### Task goal
Please show all lines of the records that include "setTimeout".

BEGIN Given information

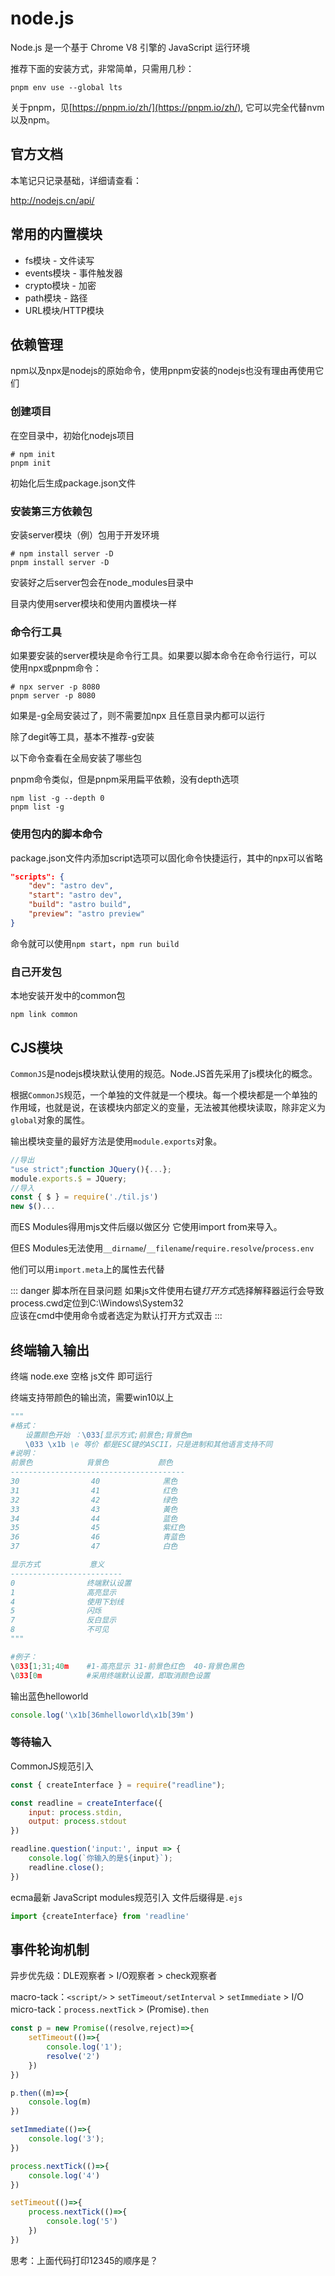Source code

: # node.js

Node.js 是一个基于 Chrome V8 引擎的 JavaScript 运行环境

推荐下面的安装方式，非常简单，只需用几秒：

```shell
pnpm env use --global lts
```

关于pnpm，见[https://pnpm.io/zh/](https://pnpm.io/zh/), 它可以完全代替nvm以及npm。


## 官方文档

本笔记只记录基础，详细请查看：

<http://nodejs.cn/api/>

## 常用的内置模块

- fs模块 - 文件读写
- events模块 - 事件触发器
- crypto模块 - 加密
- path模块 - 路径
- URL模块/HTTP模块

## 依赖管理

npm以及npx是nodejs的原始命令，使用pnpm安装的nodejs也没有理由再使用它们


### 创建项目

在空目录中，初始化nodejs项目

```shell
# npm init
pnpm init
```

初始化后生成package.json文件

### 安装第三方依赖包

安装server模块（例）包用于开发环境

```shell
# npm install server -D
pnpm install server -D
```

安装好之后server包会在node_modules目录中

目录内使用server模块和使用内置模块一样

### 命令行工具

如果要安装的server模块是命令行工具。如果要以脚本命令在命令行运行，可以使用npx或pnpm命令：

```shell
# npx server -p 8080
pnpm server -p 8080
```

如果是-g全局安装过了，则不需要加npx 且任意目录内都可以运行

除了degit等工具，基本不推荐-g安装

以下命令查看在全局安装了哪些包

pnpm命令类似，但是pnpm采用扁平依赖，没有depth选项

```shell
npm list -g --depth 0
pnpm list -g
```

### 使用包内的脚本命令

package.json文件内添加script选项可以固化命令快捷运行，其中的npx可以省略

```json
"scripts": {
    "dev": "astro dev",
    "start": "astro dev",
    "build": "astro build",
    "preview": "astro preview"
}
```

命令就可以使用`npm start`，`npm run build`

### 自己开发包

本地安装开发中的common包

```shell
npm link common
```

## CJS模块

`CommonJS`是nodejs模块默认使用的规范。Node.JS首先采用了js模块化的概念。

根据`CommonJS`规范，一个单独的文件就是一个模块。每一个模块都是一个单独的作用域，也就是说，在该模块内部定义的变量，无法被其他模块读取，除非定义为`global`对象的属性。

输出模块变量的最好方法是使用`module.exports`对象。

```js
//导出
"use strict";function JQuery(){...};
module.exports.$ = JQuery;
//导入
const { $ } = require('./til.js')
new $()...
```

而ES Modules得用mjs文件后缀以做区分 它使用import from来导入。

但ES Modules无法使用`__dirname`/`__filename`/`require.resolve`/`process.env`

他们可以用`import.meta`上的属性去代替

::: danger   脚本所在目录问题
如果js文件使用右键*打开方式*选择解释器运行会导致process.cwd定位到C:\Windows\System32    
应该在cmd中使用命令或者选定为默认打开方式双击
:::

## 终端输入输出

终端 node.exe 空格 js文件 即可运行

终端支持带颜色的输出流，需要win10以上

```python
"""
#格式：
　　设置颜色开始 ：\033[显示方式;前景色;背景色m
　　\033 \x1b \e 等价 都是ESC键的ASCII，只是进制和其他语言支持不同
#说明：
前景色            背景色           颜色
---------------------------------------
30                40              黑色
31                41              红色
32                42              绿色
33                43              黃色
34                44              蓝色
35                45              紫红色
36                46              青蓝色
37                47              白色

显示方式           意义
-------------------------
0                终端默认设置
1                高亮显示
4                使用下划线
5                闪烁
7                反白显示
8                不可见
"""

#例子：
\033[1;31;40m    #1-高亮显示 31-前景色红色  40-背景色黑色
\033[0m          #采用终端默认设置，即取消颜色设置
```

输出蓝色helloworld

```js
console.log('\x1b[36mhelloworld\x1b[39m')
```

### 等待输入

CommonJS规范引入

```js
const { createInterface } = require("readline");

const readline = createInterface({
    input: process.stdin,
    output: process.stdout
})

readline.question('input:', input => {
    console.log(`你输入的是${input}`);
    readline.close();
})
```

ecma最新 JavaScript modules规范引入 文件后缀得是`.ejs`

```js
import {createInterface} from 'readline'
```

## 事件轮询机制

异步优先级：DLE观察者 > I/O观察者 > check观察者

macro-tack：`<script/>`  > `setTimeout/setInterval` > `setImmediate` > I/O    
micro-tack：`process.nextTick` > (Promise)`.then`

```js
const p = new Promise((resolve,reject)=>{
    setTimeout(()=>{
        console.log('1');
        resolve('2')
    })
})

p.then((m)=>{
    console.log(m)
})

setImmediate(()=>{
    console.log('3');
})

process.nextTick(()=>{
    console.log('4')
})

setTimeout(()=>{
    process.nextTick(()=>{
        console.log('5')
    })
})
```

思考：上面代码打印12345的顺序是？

END Given information

### Output for this exercise
macro-tack：`<script/>`  > `setTimeout/setInterval` > `setImmediate` > I/O    
    setTimeout(()=>{
setTimeout(()=>{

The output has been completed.